**Task prompt**
Gather the lines below that include the string "have", copying each in full.

**Data records**
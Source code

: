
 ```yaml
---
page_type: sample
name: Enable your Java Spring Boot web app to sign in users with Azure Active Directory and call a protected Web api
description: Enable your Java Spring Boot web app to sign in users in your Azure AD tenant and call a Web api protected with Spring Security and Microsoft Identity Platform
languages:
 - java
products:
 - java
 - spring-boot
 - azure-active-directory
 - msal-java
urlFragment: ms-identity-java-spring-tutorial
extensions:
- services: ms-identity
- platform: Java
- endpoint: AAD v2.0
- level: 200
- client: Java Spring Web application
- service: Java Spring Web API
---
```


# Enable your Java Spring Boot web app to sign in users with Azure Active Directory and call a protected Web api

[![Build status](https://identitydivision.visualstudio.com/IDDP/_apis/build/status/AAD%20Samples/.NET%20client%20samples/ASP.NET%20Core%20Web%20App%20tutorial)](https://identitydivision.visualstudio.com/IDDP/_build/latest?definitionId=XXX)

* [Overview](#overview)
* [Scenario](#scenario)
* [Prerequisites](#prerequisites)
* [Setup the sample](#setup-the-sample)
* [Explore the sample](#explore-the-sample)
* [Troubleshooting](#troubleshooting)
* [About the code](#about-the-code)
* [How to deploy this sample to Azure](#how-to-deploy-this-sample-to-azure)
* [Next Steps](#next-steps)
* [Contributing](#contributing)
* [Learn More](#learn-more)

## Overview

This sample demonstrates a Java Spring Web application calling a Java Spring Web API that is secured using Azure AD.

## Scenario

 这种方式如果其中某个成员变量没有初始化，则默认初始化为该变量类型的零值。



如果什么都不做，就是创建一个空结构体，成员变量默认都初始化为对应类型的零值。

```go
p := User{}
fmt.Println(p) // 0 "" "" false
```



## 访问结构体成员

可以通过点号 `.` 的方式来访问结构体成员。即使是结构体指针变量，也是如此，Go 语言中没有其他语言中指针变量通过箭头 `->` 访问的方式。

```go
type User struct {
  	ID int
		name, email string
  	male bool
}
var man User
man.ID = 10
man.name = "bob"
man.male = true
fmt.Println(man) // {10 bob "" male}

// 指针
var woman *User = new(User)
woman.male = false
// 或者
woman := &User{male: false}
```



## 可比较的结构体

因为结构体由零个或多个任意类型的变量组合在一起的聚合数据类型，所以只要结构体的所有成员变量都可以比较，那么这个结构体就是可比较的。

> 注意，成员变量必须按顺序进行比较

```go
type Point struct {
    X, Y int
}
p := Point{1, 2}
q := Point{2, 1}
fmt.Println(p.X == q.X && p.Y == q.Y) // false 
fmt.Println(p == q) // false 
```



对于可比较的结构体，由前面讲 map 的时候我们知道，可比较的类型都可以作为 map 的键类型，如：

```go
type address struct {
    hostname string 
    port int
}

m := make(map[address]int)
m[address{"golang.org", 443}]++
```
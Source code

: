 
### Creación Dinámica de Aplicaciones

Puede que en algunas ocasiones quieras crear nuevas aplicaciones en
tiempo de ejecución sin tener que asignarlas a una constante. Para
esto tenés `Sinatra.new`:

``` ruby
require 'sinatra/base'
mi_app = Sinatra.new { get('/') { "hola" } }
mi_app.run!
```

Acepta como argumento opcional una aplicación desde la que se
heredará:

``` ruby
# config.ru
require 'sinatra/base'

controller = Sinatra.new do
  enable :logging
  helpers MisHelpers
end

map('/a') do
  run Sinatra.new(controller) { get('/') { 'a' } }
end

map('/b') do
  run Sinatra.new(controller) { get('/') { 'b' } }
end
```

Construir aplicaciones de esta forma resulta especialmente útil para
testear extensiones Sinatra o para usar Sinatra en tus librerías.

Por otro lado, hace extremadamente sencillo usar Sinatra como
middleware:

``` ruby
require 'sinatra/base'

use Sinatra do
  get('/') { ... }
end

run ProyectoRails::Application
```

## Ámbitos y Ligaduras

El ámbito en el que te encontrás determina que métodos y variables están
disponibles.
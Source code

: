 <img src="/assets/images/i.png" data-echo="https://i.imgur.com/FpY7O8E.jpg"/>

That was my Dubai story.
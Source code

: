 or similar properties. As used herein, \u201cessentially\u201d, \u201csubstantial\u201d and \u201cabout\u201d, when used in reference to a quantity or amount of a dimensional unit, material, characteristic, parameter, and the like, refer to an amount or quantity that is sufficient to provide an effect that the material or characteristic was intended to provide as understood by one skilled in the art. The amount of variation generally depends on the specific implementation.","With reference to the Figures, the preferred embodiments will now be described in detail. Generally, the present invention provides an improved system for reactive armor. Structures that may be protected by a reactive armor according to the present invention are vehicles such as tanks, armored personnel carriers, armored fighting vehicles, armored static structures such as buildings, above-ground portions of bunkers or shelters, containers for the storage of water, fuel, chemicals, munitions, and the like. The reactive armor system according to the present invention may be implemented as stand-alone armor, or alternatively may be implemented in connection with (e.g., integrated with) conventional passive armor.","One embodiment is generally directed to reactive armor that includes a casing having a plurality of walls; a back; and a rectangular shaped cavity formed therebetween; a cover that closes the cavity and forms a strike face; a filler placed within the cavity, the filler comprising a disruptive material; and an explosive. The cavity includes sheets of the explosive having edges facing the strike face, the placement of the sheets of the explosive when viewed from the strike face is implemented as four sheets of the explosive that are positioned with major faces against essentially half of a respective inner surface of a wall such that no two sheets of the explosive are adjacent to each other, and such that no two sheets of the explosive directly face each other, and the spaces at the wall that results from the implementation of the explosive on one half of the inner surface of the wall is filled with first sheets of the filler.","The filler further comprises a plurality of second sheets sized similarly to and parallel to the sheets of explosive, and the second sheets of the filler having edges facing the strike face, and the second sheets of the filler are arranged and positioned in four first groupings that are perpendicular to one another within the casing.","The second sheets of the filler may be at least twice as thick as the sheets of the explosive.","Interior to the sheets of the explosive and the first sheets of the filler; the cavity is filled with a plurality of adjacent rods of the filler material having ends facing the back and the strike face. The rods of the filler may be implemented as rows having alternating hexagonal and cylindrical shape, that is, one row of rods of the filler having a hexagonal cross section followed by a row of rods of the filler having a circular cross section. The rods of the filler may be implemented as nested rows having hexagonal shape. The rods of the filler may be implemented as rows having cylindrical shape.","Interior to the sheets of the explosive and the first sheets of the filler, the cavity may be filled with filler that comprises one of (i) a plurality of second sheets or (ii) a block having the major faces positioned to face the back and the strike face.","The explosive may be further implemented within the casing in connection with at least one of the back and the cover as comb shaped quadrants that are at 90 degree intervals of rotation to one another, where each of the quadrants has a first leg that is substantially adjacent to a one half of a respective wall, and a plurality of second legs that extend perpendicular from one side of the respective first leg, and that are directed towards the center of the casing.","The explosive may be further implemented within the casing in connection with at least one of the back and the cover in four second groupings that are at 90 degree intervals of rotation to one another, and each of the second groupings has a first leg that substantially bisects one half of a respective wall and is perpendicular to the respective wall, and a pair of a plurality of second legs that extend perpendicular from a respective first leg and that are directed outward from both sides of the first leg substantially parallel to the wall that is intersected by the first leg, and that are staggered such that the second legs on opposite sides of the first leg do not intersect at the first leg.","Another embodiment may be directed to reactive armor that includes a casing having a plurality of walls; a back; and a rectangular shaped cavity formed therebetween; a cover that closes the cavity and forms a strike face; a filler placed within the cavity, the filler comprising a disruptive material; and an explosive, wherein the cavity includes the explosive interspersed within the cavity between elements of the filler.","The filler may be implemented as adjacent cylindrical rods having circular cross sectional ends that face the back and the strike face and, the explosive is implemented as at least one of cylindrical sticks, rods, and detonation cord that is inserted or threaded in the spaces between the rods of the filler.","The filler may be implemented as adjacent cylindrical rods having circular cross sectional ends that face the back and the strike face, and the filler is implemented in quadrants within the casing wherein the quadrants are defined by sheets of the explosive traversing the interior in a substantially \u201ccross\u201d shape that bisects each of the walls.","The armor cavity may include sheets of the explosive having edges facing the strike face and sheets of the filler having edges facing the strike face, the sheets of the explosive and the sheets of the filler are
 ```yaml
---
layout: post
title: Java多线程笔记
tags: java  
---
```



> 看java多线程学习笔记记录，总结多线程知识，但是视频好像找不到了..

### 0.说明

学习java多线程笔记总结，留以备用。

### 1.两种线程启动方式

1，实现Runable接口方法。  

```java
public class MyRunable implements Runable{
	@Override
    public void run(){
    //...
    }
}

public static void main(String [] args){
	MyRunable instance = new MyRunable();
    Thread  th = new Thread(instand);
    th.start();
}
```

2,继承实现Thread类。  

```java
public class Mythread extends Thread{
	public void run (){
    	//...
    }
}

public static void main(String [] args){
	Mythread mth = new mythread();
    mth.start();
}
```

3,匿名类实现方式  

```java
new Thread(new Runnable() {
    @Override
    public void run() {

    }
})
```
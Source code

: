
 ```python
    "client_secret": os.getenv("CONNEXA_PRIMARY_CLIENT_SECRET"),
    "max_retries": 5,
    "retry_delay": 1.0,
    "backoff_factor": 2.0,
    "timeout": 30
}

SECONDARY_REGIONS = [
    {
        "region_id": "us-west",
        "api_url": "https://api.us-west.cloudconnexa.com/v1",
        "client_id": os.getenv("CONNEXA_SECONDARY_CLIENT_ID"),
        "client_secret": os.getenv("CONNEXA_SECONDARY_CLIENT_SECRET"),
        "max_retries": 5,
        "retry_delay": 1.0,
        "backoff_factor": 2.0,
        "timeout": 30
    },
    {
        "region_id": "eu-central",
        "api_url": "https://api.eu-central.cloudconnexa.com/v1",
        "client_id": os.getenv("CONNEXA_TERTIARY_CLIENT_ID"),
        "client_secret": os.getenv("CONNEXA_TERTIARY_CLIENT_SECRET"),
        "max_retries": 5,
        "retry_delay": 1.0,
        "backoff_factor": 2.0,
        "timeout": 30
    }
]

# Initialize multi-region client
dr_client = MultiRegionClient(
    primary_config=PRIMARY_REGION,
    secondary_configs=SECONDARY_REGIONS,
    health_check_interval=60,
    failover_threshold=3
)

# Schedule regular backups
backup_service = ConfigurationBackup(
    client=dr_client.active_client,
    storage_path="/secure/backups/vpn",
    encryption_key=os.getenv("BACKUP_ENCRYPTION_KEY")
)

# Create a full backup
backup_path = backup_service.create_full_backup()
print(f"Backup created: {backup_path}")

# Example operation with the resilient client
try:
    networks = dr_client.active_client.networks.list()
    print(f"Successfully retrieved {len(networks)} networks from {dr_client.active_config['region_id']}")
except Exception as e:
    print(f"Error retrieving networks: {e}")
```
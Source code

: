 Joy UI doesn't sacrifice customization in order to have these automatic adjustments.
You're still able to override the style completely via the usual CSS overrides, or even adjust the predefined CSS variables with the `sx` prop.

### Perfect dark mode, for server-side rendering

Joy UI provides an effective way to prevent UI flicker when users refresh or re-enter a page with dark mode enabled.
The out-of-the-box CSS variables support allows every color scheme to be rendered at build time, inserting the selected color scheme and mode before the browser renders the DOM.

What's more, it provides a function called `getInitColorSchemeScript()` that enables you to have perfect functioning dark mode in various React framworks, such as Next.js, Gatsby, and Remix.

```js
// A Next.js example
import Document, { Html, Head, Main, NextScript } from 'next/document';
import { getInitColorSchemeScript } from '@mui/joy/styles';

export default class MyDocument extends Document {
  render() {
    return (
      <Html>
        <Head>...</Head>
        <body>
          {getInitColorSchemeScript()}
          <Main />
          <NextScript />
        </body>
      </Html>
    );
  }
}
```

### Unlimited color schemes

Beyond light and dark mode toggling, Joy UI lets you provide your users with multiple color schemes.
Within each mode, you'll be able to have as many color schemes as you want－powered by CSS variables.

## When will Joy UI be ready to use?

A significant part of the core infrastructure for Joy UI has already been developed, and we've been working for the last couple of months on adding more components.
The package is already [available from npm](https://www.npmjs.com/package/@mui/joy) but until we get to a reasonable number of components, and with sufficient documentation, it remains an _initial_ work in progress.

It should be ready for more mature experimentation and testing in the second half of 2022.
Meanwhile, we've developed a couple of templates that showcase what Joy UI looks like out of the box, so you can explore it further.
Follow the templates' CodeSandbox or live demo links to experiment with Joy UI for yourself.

**Written answer**
: Joy UI doesn't sacrifice customization in order to have these automatic adjustments.
What's more, it provides a function called `getInitColorSchemeScript()` that enables you to have perfect functioning dark mode in various React framworks, such as Next.js, Gatsby, and Remix.
Within each mode, you'll be able to have as many color schemes as you want－powered by CSS variables.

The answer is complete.